The movie couldn’t be as affecting as it is if not for its actors. Robbins is rather bland, but Ifans has a crazy grandeur about him. Readers may remember that I went to school with him in North Wales. I often find him a bit strained on the screen, but maybe I have too much of a sense of the man. On this occasion, his messy, abstracted persona is exactly what the character needs.

As for Patricia Arquette – she’s often very touching. She’s frequently naked in the film, and her sturdy voluptuousness has an appropriately primitive air about it. She strikes me as an actress who needs strong direction – when that’s lacking, she seems to drift and recede (see for example her work in Matthew Broderick’s Infinity). That almost happens here too from time to time, but in a film that’s purportedly about the quashing of instinct, it’s not such a bad thing.

Murder by Numbers

Murder by Numbers has a much more concentrated and in part familiar view of human nature. It’s the Leopold-Loeb story all over again – two smart-ass teenagers team up to commit the perfect murder, complete with a trail of clues that will lead the police to the wrong suspect. Except, of course, that the detective is smarter than they had any reason to expect.

She’s played by Sandra Bullock, which seems like proof of a soft centre. Surprisingly, Bullock is the primary savior of this largely conventional film. Her character is hard-edged, stubborn, cynical – none of that is new, but the movie takes her into territory that’s unusually raw and fragile and sexually explicit. At such times, it’s pleasingly reminiscent of Clint Eastwood vehicles like The Gauntlet or Tightrope, cranking the genre wheels while exploring the edges of its star image. Unfortunately, the film doesn’t take this half as far as it might have done, but it’s intriguing while it lasts.

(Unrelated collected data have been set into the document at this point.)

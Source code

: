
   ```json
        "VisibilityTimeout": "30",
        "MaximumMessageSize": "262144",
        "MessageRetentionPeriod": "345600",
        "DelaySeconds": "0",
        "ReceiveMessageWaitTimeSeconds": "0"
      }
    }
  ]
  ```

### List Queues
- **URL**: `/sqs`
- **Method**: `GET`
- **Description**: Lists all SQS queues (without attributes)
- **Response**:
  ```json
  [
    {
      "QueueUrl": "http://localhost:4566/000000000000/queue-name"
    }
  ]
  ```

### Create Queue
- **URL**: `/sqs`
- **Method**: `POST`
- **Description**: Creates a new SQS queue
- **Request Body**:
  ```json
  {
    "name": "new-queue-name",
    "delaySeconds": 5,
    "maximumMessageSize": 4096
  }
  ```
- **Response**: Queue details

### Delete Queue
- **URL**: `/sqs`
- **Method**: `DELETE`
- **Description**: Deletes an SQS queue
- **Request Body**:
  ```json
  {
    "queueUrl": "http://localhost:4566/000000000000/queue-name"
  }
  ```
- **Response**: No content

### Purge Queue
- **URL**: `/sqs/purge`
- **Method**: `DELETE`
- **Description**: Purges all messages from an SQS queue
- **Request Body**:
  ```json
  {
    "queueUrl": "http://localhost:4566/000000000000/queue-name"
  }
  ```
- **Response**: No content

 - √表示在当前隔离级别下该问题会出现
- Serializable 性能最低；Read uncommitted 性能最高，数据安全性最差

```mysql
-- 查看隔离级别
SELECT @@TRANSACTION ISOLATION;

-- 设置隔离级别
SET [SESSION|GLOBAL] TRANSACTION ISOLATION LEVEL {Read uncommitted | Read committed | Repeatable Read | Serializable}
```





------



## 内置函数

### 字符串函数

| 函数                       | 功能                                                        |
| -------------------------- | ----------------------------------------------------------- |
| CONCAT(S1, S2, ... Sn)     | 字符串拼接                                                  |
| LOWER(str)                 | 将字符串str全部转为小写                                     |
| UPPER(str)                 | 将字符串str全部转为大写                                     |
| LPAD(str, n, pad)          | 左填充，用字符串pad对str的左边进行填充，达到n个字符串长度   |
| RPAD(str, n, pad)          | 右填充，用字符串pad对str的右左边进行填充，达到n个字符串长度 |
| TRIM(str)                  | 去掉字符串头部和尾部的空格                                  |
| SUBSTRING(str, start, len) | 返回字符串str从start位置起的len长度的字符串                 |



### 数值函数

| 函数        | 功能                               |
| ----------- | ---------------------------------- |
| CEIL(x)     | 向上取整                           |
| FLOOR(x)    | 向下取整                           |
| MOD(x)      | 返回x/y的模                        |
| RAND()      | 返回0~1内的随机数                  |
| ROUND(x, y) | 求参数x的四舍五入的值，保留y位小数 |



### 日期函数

The film’s director Barbet Schroeder last directed the low budget Our Lady of the Assassins, about a middle-aged writer observing a child assassin on the streets of Medellin, Colombia. That was an extremely bleak, nihilistic work, consisting for long stretches of little but desolate wandering punctuated by random killing. It sometimes seemed contrived, but you couldn’t easily shake it off. It’s a rather ridiculous distance from that chilling depiction of murderous youth to the teenage melodrama of Murder by Numbers. They say history occurs first as tragedy and then repeats itself as farce – maybe movie careers sometimes take the same form. But at least Schroeder is too much of a pro not to make a smooth film, although even that much seems in doubt during the rickety, cliff-hanging climax.

Triumph of Love

I suppose Triumph of Love, Claire Peploe’s adaptation of a 17th century play by Marivaux, is the most commercially marginal of these three projects. The film doesn’t really try to have it any other way. Set on a sumptuous country estate, it involves a princess who dresses as a male to win the heart of the man she loves – a man who views the princess as a mortal enemy. She also wins the heart of her beloved’s guardian, a famous philosopher who immediately sees through her disguise, and the guardian’s sister, who doesn’t.
 


The movie isn’t really ingratiating enough to be a popular success – it’s fairly repetitive and narrow, and Peploe follows her own idiosyncratic instincts, sometimes emphasizing the theatrical aspects, sometimes over-emphasizing the cinematic. But it’s an entertaining romp, and the final scenes are particularly sweet. In a cast that includes British heavyweights Ben Kingsley and Fiona Shaw, it’s especially commendable that Mira Sorvino as the princess is the film’s single greatest charm. Sorvino was hot for a couple of years after she won her slightly generous Oscar for Mighty Aphrodite, but a series of bad pictures put paid to that. She’s not the most technically compelling actress, but when she’s cast properly she has a combination of intelligence and winsomeness that I find very appealing (Lulu on the Bridge is probably my favourite of her performances).